● **Problem**
Using the records below, repeat exactly the lines from the one holding "#### Windows installation scripts" through the one holding "Click **Check Validity**.", both ends included, and no others.

● **Dataset excerpts**
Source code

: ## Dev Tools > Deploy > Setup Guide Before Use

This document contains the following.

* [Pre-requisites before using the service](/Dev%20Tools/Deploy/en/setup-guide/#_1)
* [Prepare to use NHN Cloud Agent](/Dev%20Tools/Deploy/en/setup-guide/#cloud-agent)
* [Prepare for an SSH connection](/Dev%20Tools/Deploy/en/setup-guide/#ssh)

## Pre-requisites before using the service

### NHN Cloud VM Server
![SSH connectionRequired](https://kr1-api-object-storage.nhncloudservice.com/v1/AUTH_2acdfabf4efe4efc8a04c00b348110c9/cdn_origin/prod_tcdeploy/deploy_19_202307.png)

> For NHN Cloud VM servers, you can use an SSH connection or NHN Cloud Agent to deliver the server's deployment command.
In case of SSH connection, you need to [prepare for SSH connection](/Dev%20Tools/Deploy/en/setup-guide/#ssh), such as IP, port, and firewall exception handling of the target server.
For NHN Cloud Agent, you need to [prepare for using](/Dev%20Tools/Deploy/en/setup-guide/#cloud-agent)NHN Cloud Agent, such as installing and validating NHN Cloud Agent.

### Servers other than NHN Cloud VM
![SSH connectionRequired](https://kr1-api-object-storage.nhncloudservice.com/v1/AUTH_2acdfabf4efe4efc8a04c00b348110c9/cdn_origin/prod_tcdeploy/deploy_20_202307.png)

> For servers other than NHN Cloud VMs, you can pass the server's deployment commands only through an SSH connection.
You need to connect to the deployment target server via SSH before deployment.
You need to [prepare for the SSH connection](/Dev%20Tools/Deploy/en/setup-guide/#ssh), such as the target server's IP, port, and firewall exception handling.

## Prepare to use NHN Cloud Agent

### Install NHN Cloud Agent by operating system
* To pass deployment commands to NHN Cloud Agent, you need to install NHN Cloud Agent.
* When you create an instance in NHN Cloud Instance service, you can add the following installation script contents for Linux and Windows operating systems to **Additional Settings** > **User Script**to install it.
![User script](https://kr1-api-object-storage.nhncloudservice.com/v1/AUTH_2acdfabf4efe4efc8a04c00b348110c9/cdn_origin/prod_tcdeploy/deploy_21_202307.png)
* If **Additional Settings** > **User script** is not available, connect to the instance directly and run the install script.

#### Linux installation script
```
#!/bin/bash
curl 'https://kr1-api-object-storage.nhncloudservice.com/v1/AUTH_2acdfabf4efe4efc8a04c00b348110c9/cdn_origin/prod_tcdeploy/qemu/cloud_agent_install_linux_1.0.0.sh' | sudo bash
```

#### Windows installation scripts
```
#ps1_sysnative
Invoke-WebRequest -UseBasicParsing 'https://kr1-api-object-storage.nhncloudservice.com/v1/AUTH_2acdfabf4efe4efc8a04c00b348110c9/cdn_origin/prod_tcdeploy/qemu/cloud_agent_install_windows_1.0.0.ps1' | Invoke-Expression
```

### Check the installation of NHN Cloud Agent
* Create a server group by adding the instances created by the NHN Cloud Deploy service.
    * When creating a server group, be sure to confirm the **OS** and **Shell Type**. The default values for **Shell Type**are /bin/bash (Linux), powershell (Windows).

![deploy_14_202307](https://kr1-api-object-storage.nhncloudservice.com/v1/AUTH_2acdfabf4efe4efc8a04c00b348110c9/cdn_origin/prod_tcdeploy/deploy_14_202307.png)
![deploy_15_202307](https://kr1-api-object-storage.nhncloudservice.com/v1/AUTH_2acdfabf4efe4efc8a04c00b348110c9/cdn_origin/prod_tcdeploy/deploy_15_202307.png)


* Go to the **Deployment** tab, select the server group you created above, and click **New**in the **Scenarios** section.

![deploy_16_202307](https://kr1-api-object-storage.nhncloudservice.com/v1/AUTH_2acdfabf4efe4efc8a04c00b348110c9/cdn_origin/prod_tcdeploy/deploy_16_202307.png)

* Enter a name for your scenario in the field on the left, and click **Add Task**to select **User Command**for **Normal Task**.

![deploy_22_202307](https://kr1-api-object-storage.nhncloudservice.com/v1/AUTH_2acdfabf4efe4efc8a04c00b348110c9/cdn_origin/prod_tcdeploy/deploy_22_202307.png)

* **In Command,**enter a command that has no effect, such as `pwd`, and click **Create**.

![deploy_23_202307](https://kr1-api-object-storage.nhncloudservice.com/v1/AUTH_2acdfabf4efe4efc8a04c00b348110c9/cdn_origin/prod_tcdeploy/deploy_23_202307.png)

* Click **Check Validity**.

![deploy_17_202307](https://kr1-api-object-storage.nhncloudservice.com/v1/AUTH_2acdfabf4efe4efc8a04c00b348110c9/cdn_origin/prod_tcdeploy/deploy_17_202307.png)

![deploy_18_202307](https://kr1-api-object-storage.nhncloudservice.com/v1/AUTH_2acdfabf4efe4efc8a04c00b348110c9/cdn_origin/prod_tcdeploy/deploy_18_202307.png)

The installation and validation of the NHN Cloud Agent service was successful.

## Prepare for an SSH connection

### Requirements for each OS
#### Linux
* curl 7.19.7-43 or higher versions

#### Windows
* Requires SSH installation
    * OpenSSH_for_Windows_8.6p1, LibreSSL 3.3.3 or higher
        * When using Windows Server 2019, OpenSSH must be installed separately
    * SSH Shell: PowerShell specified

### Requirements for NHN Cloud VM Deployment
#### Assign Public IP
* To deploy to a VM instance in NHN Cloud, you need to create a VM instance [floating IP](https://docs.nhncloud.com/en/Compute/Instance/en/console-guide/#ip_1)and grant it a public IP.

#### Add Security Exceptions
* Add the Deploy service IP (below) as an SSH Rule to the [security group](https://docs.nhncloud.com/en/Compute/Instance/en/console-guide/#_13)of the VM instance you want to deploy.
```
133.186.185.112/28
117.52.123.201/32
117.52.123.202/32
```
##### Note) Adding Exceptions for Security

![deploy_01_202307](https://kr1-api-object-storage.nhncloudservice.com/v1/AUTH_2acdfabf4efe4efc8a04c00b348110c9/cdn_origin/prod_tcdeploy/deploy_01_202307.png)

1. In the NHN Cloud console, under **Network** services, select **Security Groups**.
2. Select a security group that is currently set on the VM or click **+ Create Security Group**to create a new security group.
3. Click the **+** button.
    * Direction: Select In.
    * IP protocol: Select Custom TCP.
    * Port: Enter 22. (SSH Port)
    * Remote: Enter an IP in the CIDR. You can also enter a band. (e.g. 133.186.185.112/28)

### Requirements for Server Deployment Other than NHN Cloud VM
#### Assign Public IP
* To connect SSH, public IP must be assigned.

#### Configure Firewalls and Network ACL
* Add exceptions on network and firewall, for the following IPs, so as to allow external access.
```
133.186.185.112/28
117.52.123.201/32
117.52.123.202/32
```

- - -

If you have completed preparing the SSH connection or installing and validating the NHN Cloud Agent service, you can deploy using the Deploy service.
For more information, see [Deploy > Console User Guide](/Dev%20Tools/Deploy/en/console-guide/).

* * *

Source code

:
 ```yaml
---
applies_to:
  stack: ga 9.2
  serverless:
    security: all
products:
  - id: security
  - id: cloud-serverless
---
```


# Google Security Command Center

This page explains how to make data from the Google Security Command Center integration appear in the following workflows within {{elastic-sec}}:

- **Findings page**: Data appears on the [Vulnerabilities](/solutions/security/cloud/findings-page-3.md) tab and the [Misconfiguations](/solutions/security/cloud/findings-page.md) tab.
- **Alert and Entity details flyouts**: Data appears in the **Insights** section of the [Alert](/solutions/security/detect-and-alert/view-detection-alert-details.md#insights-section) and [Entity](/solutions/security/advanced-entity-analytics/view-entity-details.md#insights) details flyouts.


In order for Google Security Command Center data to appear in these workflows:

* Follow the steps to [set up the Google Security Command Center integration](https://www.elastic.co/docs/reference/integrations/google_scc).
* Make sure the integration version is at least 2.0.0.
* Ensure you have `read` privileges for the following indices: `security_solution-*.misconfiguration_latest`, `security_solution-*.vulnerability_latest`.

● **Solution to this problem**
#### Windows installation scripts
```
#ps1_sysnative
Invoke-WebRequest -UseBasicParsing 'https://kr1-api-object-storage.nhncloudservice.com/v1/AUTH_2acdfabf4efe4efc8a04c00b348110c9/cdn_origin/prod_tcdeploy/qemu/cloud_agent_install_windows_1.0.0.ps1' | Invoke-Expression
```

### Check the installation of NHN Cloud Agent
* Create a server group by adding the instances created by the NHN Cloud Deploy service.
    * When creating a server group, be sure to confirm the **OS** and **Shell Type**. The default values for **Shell Type**are /bin/bash (Linux), powershell (Windows).

![deploy_14_202307](https://kr1-api-object-storage.nhncloudservice.com/v1/AUTH_2acdfabf4efe4efc8a04c00b348110c9/cdn_origin/prod_tcdeploy/deploy_14_202307.png)
![deploy_15_202307](https://kr1-api-object-storage.nhncloudservice.com/v1/AUTH_2acdfabf4efe4efc8a04c00b348110c9/cdn_origin/prod_tcdeploy/deploy_15_202307.png)


* Go to the **Deployment** tab, select the server group you created above, and click **New**in the **Scenarios** section.

![deploy_16_202307](https://kr1-api-object-storage.nhncloudservice.com/v1/AUTH_2acdfabf4efe4efc8a04c00b348110c9/cdn_origin/prod_tcdeploy/deploy_16_202307.png)

* Enter a name for your scenario in the field on the left, and click **Add Task**to select **User Command**for **Normal Task**.

![deploy_22_202307](https://kr1-api-object-storage.nhncloudservice.com/v1/AUTH_2acdfabf4efe4efc8a04c00b348110c9/cdn_origin/prod_tcdeploy/deploy_22_202307.png)

* **In Command,**enter a command that has no effect, such as `pwd`, and click **Create**.

![deploy_23_202307](https://kr1-api-object-storage.nhncloudservice.com/v1/AUTH_2acdfabf4efe4efc8a04c00b348110c9/cdn_origin/prod_tcdeploy/deploy_23_202307.png)

* Click **Check Validity**.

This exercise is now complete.